La mayoría de la gente no quiere resolver sus problemas.
Lo que queremos, en general, es hacerlos llevaderos, librándonos, en la medida
de lo posible, de sus malas consecuencias, a menudo haciéndoselas pagar a
otros.
Siempre que podemos y con las artimañas que se nos ocurren, endosamos a
los demás (o al destino, o a nuestra triste infancia) la responsabilidad de lo
que nos sucede e incluso de lo que somos y hacemos.
Sartre llamaba «mala fe» a
esta tendencia tan humana a culpar al mundo de lo que, en realidad, depende de nosotros.

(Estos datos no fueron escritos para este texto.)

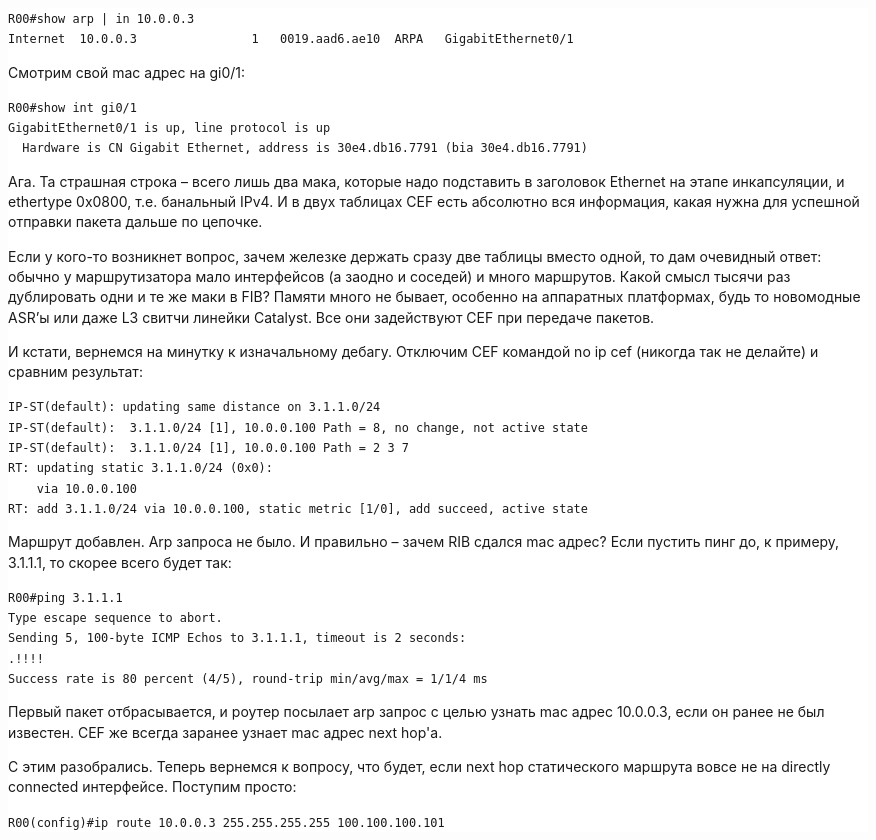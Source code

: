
 ```
R00#show arp | in 10.0.0.3
Internet  10.0.0.3                1   0019.aad6.ae10  ARPA   GigabitEthernet0/1
```

  
Смотрим свой mac адрес на gi0/1:  

```
R00#show int gi0/1
GigabitEthernet0/1 is up, line protocol is up
  Hardware is CN Gigabit Ethernet, address is 30e4.db16.7791 (bia 30e4.db16.7791)
```

  
Ага. Та страшная строка – всего лишь два мака, которые надо подставить в заголовок Ethernet на этапе инкапсуляции, и ethertype 0x0800, т.е. банальный IPv4. И в двух таблицах CEF есть абсолютно вся информация, какая нужна для успешной отправки пакета дальше по цепочке.  
  
Если у кого-то возникнет вопрос, зачем железке держать сразу две таблицы вместо одной, то дам очевидный ответ: обычно у маршрутизатора мало интерфейсов (а заодно и соседей) и много маршрутов. Какой смысл тысячи раз дублировать одни и те же маки в FIB? Памяти много не бывает, особенно на аппаратных платформах, будь то новомодные ASR’ы или даже L3 свитчи линейки Catalyst. Все они задействуют CEF при передаче пакетов.  
  
И кстати, вернемся на минутку к изначальному дебагу. Отключим CEF командой no ip cef (никогда так не делайте) и сравним результат:  

```
IP-ST(default): updating same distance on 3.1.1.0/24
IP-ST(default):  3.1.1.0/24 [1], 10.0.0.100 Path = 8, no change, not active state
IP-ST(default):  3.1.1.0/24 [1], 10.0.0.100 Path = 2 3 7
RT: updating static 3.1.1.0/24 (0x0):
    via 10.0.0.100
RT: add 3.1.1.0/24 via 10.0.0.100, static metric [1/0], add succeed, active state
```

  
Маршрут добавлен. Arp запроса не было. И правильно – зачем RIB сдался mac адрес? Если пустить пинг до, к примеру, 3.1.1.1, то скорее всего будет так:  

```
R00#ping 3.1.1.1
Type escape sequence to abort.
Sending 5, 100-byte ICMP Echos to 3.1.1.1, timeout is 2 seconds:
.!!!!
Success rate is 80 percent (4/5), round-trip min/avg/max = 1/1/4 ms
```

  
Первый пакет отбрасывается, и роутер посылает arp запрос с целью узнать mac адрес 10.0.0.3, если он ранее не был известен. CEF же всегда заранее узнает mac адрес next hop'а.  
  
С этим разобрались. Теперь вернемся к вопросу, что будет, если next hop статического маршрута вовсе не на directly connected интерфейсе. Поступим просто:  

```
R00(config)#ip route 10.0.0.3 255.255.255.255 100.100.100.101
```
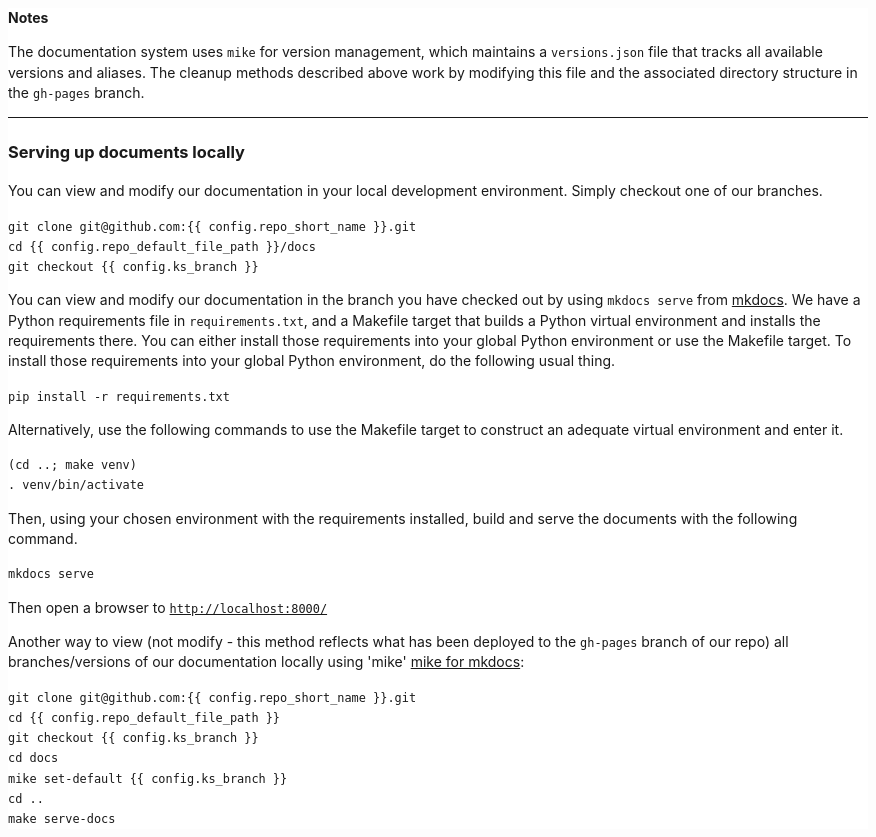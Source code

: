 **Notes**

The documentation system uses `mike` for version management, which maintains a `versions.json` file that tracks all available versions and aliases. The cleanup methods described above work by modifying this file and the associated directory structure in the `gh-pages` branch.

-----

### Serving up documents locally

You can view and modify our documentation in your local development environment.  Simply checkout one of our branches.

```shell
git clone git@github.com:{{ config.repo_short_name }}.git
cd {{ config.repo_default_file_path }}/docs
git checkout {{ config.ks_branch }}
```

You can view and modify our documentation in the branch you have checked out by using `mkdocs serve` from [mkdocs](https://www.mkdocs.org).  We have a Python requirements file in `requirements.txt`, and a Makefile target that builds a Python virtual environment and installs the requirements there.  You can either install those requirements into your global Python environment or use the Makefile target.  To install those requirements into your global Python environment, do the following usual thing.

```shell
pip install -r requirements.txt
```

Alternatively, use the following commands to use the Makefile target to construct an adequate virtual environment and enter it.

```shell
(cd ..; make venv)
. venv/bin/activate
```

Then, using your chosen environment with the requirements installed, build and serve the documents with the following command.

```shell
mkdocs serve
```

Then open a browser to [`http://localhost:8000/`](http://localhost:8000/)

Another way to view (not modify - this method reflects what has been deployed to the `gh-pages` branch of our repo) all branches/versions of our documentation locally using 'mike' [mike for mkdocs](https://github.com/jimporter/mike):

```shell
git clone git@github.com:{{ config.repo_short_name }}.git
cd {{ config.repo_default_file_path }}
git checkout {{ config.ks_branch }}
cd docs
mike set-default {{ config.ks_branch }}
cd ..
make serve-docs
```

Mala fe, en efecto, cuando se puede elegir algo distinto y uno permanece
anclado en lo conocido, seguramente, por pereza o por temor. ¿Cómo interpretar,
si no, este apego a nuestras dificultades habituales? ¿No será que creemos
necesitarlas de algún modo, que no nos atrevemos a concebirnos sin ellas? ¿No
será que tienen, como dicen los psicólogos, ganancias secundarias, consecuencias
que de algún modo nos convienen y a las que no queremos renunciar? ¿No será que
en su aparente desamparo nos procuran refugios o beneficios clandestinos? Al
menos podríamos reconocer que en nuestros problemas no se vive tan mal, que son
lo que buenamente nos ha salido y no tenemos ganas de esforzarnos por superarlos.